## Task details
Please give all of the data again, character for character, and drop the pictures.

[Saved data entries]
((

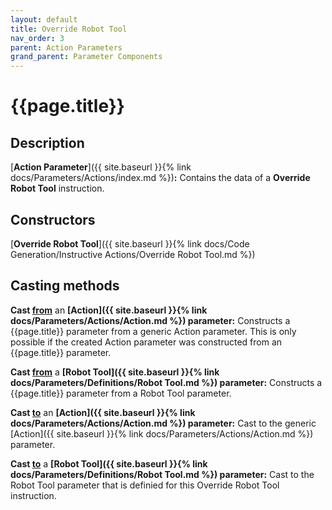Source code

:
 ```yaml
---
layout: default
title: Override Robot Tool
nav_order: 3
parent: Action Parameters
grand_parent: Parameter Components
---
```


# **{{page.title}}**

## **Description**

[**Action Parameter**]({{ site.baseurl }}{% link docs/Parameters/Actions/index.md %})**:** 
Contains the data of a **Override Robot Tool** instruction.

## **Constructors**

[**Override Robot Tool**]({{ site.baseurl }}{% link docs/Code Generation/Instructive Actions/Override Robot Tool.md %})

## **Casting methods**

**Cast <u>from</u>** an **[Action]({{ site.baseurl }}{% link docs/Parameters/Actions/Action.md %}) parameter:** Constructs a {{page.title}} parameter from a generic Action parameter. This is only possible if the created Action parameter was constructed from an {{page.title}} parameter.

**Cast <u>from</u>** a **[Robot Tool]({{ site.baseurl }}{% link docs/Parameters/Definitions/Robot Tool.md %}) parameter:** Constructs a {{page.title}} parameter from a Robot Tool parameter.

**Cast <u>to</u>** an **[Action]({{ site.baseurl }}{% link docs/Parameters/Actions/Action.md %}) parameter:** Cast to the generic [Action]({{ site.baseurl }}{% link docs/Parameters/Actions/Action.md %}) parameter. 

**Cast <u>to</u>** a **[Robot Tool]({{ site.baseurl }}{% link docs/Parameters/Definitions/Robot Tool.md %}) parameter:** Cast to the Robot Tool parameter that is definied for this Override Robot Tool instruction.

))

## Output for this exercise
Source code

:
 ```yaml
---
layout: default
title: Override Robot Tool
nav_order: 3
parent: Action Parameters
grand_parent: Parameter Components
---
```


# **{{page.title}}**

## **Description**

[**Action Parameter**]({{ site.baseurl }}{% link docs/Parameters/Actions/index.md %})**:** 
Contains the data of a **Override Robot Tool** instruction.

## **Constructors**

[**Override Robot Tool**]({{ site.baseurl }}{% link docs/Code Generation/Instructive Actions/Override Robot Tool.md %})

## **Casting methods**

**Cast <u>from</u>** an **[Action]({{ site.baseurl }}{% link docs/Parameters/Actions/Action.md %}) parameter:** Constructs a {{page.title}} parameter from a generic Action parameter. This is only possible if the created Action parameter was constructed from an {{page.title}} parameter.

**Cast <u>from</u>** a **[Robot Tool]({{ site.baseurl }}{% link docs/Parameters/Definitions/Robot Tool.md %}) parameter:** Constructs a {{page.title}} parameter from a Robot Tool parameter.

**Cast <u>to</u>** an **[Action]({{ site.baseurl }}{% link docs/Parameters/Actions/Action.md %}) parameter:** Cast to the generic [Action]({{ site.baseurl }}{% link docs/Parameters/Actions/Action.md %}) parameter. 

**Cast <u>to</u>** a **[Robot Tool]({{ site.baseurl }}{% link docs/Parameters/Definitions/Robot Tool.md %}) parameter:** Cast to the Robot Tool parameter that is definied for this Override Robot Tool instruction.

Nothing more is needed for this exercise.